DATA FOR THIS TASK Block Start

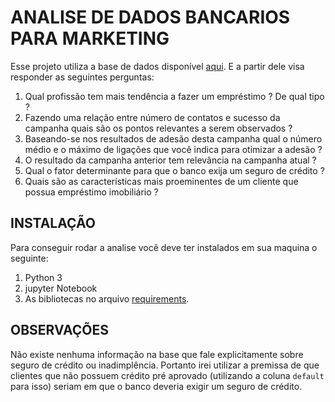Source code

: # ANALISE DE DADOS BANCARIOS PARA MARKETING

Esse projeto utiliza a base de dados disponível [aqui](https://archive.ics.uci.edu/ml/machine-learning-databases/00222/bank.zip). E a partir dele visa responder as seguintes perguntas:
1. Qual profissão tem mais tendência a fazer um empréstimo ? De qual tipo ?
2. Fazendo uma relação entre número de contatos e sucesso da campanha quais são os pontos relevantes a serem observados ?
3. Baseando-se nos resultados de adesão desta campanha qual o número médio e o máximo de ligações que você indica para otimizar a adesão ?
4. O resultado da campanha anterior tem relevância na campanha atual ?
5. Qual o fator determinante para que o banco exija um seguro de crédito ?
6. Quais são as características mais proeminentes de um cliente que possua empréstimo imobiliário ?


## INSTALAÇÃO
Para conseguir rodar a analise você deve ter instalados em sua maquina o seguinte:
1. Python 3
2. jupyter Notebook
3. As bibliotecas no arquivo [requirements](./requirements.txt).

## OBSERVAÇÕES
Não existe nenhuma informação na base que fale explicitamente sobre seguro de crédito ou inadimplência. Portanto irei utilizar a premissa de que clientes que não possuem crédito pré aprovado (utilizando a coluna `default` para isso) seriam em que o banco deveria exigir um seguro de crédito.
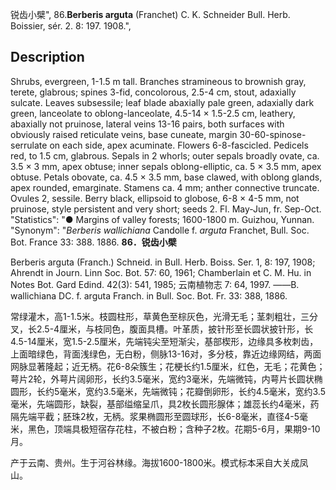 锐齿小檗",
86.**Berberis arguta** (Franchet) C. K. Schneider Bull. Herb. Boissier, sér. 2. 8: 197. 1908.",

## Description
Shrubs, evergreen, 1-1.5 m tall. Branches stramineous to brownish gray, terete, glabrous; spines 3-fid, concolorous, 2.5-4 cm, stout, adaxially sulcate. Leaves subsessile; leaf blade abaxially pale green, adaxially dark green, lanceolate to oblong-lanceolate, 4.5-14 × 1.5-2.5 cm, leathery, abaxially not pruinose, lateral veins 13-16 pairs, both surfaces with obviously raised reticulate veins, base cuneate, margin 30-60-spinose-serrulate on each side, apex acuminate. Flowers 6-8-fascicled. Pedicels red, to 1.5 cm, glabrous. Sepals in 2 whorls; outer sepals broadly ovate, ca. 3.5 × 3 mm, apex obtuse; inner sepals oblong-elliptic, ca. 5 × 3.5 mm, apex obtuse. Petals obovate, ca. 4.5 × 3.5 mm, base clawed, with oblong glands, apex rounded, emarginate. Stamens ca. 4 mm; anther connective truncate. Ovules 2, sessile. Berry black, ellipsoid to globose, 6-8 × 4-5 mm, not pruinose, style persistent and very short; seeds 2. Fl. May-Jun, fr. Sep-Oct.
  "Statistics": "● Margins of valley forests; 1600-1800 m. Guizhou, Yunnan.
  "Synonym": "*Berberis wallichiana* Candolle f. *arguta* Franchet, Bull. Soc. Bot. France 33: 388. 1886.
**86．锐齿小檗**

Berberis arguta (Franch.) Schneid. in Bull. Herb. Boiss. Ser. 1, 8: 197, 1908; Ahrendt in Journ. Linn Soc. Bot. 57: 60, 1961; Chamberlain et C. M. Hu. in Notes Bot. Gard Edind. 42(3): 541, 1985; 云南植物志 7: 64, 1997. ——B. wallichiana DC. f. arguta Franch. in Bull. Soc. Bot. Fr. 33: 388, 1886.

常绿灌木，高1-1.5米。枝圆柱形，草黄色至棕灰色，光滑无毛；茎刺粗壮，三分叉，长2.5-4厘米，与枝同色，腹面具槽。叶革质，披针形至长圆状披针形，长4.5-14厘米，宽1.5-2.5厘米，先端钝尖至短渐尖，基部楔形，边缘具多枚刺齿，上面暗绿色，背面浅绿色，无白粉，侧脉13-16对，多分枝，靠近边缘网结，两面网脉显著隆起；近无柄。花6-8朵簇生；花梗长约1.5厘米，红色，无毛；花黄色；萼片2轮，外萼片阔卵形，长约3.5毫米，宽约3毫米，先端微钝，内萼片长圆状椭圆形，长约5毫米，宽约3.5毫米，先端微钝；花瓣倒卵形，长约4.5毫米，宽约3.5毫米，先端圆形，缺裂，基部缢缩呈爪，具2枚长圆形腺体；雄蕊长约4毫米，药隔先端平截；胚珠2枚，无柄。浆果椭圆形至圆球形，长6-8毫米，直径4-5毫米，黑色，顶端具极短宿存花柱，不被白粉；含种子2枚。花期5-6月，果期9-10月。

产于云南、贵州。生于河谷林缘。海拔1600-1800米。模式标本采自大关成凤山。
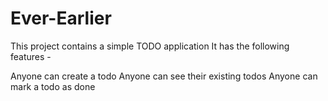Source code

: # Ever-Earlier
This project contains a simple TODO application It has the following features -

Anyone can create a todo
Anyone can see their existing todos
Anyone can mark a todo as done

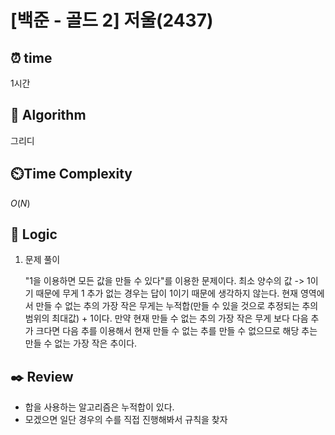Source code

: # [백준 - 골드 2] 저울(2437)

## ⏰  **time**

1시간

## :pushpin: **Algorithm**

그리디

## ⏲️**Time Complexity**

$O(N)$

## :round_pushpin: **Logic**
1. 문제 풀이
    
    "1을 이용하면 모든 값을 만들 수 있다"를 이용한 문제이다.
    최소 양수의 값 -> 1이기 때문에 무게 1 추가 없는 경우는 답이 1이기 때문에 생각하지 않는다.
    현재 영역에서 만들 수 없는 추의 가장 작은 무게는 누적합(만들 수 있을 것으로 추정되는 추의 범위의 최대값) + 1이다.
    만약 현재 만들 수 없는 추의 가장 작은 무게 보다 다음 추가 크다면 다음 추를 이용해서 현재 만들 수 없는 추를 만들 수 없으므로 해당 추는 만들 수 없는 가장 작은 추이다.

## :black_nib: **Review**
- 합을 사용하는 알고리즘은 누적합이 있다.
- 모겠으면 일단 경우의 수를 직접 진행해봐서 규칙을 찾자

DATA FOR THIS TASK Block End

Reproduce every entry above exactly, and omit the pictures.

■ ANSWER
Source code

: # ANALISE DE DADOS BANCARIOS PARA MARKETING

Esse projeto utiliza a base de dados disponível [aqui](https://archive.ics.uci.edu/ml/machine-learning-databases/00222/bank.zip). E a partir dele visa responder as seguintes perguntas:
1. Qual profissão tem mais tendência a fazer um empréstimo ? De qual tipo ?
2. Fazendo uma relação entre número de contatos e sucesso da campanha quais são os pontos relevantes a serem observados ?
3. Baseando-se nos resultados de adesão desta campanha qual o número médio e o máximo de ligações que você indica para otimizar a adesão ?
4. O resultado da campanha anterior tem relevância na campanha atual ?
5. Qual o fator determinante para que o banco exija um seguro de crédito ?
6. Quais são as características mais proeminentes de um cliente que possua empréstimo imobiliário ?


## INSTALAÇÃO
Para conseguir rodar a analise você deve ter instalados em sua maquina o seguinte:
1. Python 3
2. jupyter Notebook
3. As bibliotecas no arquivo [requirements](./requirements.txt).

## OBSERVAÇÕES
Não existe nenhuma informação na base que fale explicitamente sobre seguro de crédito ou inadimplência. Portanto irei utilizar a premissa de que clientes que não possuem crédito pré aprovado (utilizando a coluna `default` para isso) seriam em que o banco deveria exigir um seguro de crédito.
 锐齿小檗",
86.**Berberis arguta** (Franchet) C. K. Schneider Bull. Herb. Boissier, sér. 2. 8: 197. 1908.",

## Description
Shrubs, evergreen, 1-1.5 m tall. Branches stramineous to brownish gray, terete, glabrous; spines 3-fid, concolorous, 2.5-4 cm, stout, adaxially sulcate. Leaves subsessile; leaf blade abaxially pale green, adaxially dark green, lanceolate to oblong-lanceolate, 4.5-14 × 1.5-2.5 cm, leathery, abaxially not pruinose, lateral veins 13-16 pairs, both surfaces with obviously raised reticulate veins, base cuneate, margin 30-60-spinose-serrulate on each side, apex acuminate. Flowers 6-8-fascicled. Pedicels red, to 1.5 cm, glabrous. Sepals in 2 whorls; outer sepals broadly ovate, ca. 3.5 × 3 mm, apex obtuse; inner sepals oblong-elliptic, ca. 5 × 3.5 mm, apex obtuse. Petals obovate, ca. 4.5 × 3.5 mm, base clawed, with oblong glands, apex rounded, emarginate. Stamens ca. 4 mm; anther connective truncate. Ovules 2, sessile. Berry black, ellipsoid to globose, 6-8 × 4-5 mm, not pruinose, style persistent and very short; seeds 2. Fl. May-Jun, fr. Sep-Oct.
  "Statistics": "● Margins of valley forests; 1600-1800 m. Guizhou, Yunnan.
  "Synonym": "*Berberis wallichiana* Candolle f. *arguta* Franchet, Bull. Soc. Bot. France 33: 388. 1886.
**86．锐齿小檗**

Berberis arguta (Franch.) Schneid. in Bull. Herb. Boiss. Ser. 1, 8: 197, 1908; Ahrendt in Journ. Linn Soc. Bot. 57: 60, 1961; Chamberlain et C. M. Hu. in Notes Bot. Gard Edind. 42(3): 541, 1985; 云南植物志 7: 64, 1997. ——B. wallichiana DC. f. arguta Franch. in Bull. Soc. Bot. Fr. 33: 388, 1886.

常绿灌木，高1-1.5米。枝圆柱形，草黄色至棕灰色，光滑无毛；茎刺粗壮，三分叉，长2.5-4厘米，与枝同色，腹面具槽。叶革质，披针形至长圆状披针形，长4.5-14厘米，宽1.5-2.5厘米，先端钝尖至短渐尖，基部楔形，边缘具多枚刺齿，上面暗绿色，背面浅绿色，无白粉，侧脉13-16对，多分枝，靠近边缘网结，两面网脉显著隆起；近无柄。花6-8朵簇生；花梗长约1.5厘米，红色，无毛；花黄色；萼片2轮，外萼片阔卵形，长约3.5毫米，宽约3毫米，先端微钝，内萼片长圆状椭圆形，长约5毫米，宽约3.5毫米，先端微钝；花瓣倒卵形，长约4.5毫米，宽约3.5毫米，先端圆形，缺裂，基部缢缩呈爪，具2枚长圆形腺体；雄蕊长约4毫米，药隔先端平截；胚珠2枚，无柄。浆果椭圆形至圆球形，长6-8毫米，直径4-5毫米，黑色，顶端具极短宿存花柱，不被白粉；含种子2枚。花期5-6月，果期9-10月。

产于云南、贵州。生于河谷林缘。海拔1600-1800米。模式标本采自大关成凤山。
Source code

: # Ever-Earlier
This project contains a simple TODO application It has the following features -

Anyone can create a todo
Anyone can see their existing todos
Anyone can mark a todo as done

Source code

: # [백준 - 골드 2] 저울(2437)

## ⏰  **time**

1시간

## :pushpin: **Algorithm**

그리디

## ⏲️**Time Complexity**

$O(N)$

## :round_pushpin: **Logic**
1. 문제 풀이
    
    "1을 이용하면 모든 값을 만들 수 있다"를 이용한 문제이다.
    최소 양수의 값 -> 1이기 때문에 무게 1 추가 없는 경우는 답이 1이기 때문에 생각하지 않는다.
    현재 영역에서 만들 수 없는 추의 가장 작은 무게는 누적합(만들 수 있을 것으로 추정되는 추의 범위의 최대값) + 1이다.
    만약 현재 만들 수 없는 추의 가장 작은 무게 보다 다음 추가 크다면 다음 추를 이용해서 현재 만들 수 없는 추를 만들 수 없으므로 해당 추는 만들 수 없는 가장 작은 추이다.

## :black_nib: **Review**
- 합을 사용하는 알고리즘은 누적합이 있다.
- 모겠으면 일단 경우의 수를 직접 진행해봐서 규칙을 찾자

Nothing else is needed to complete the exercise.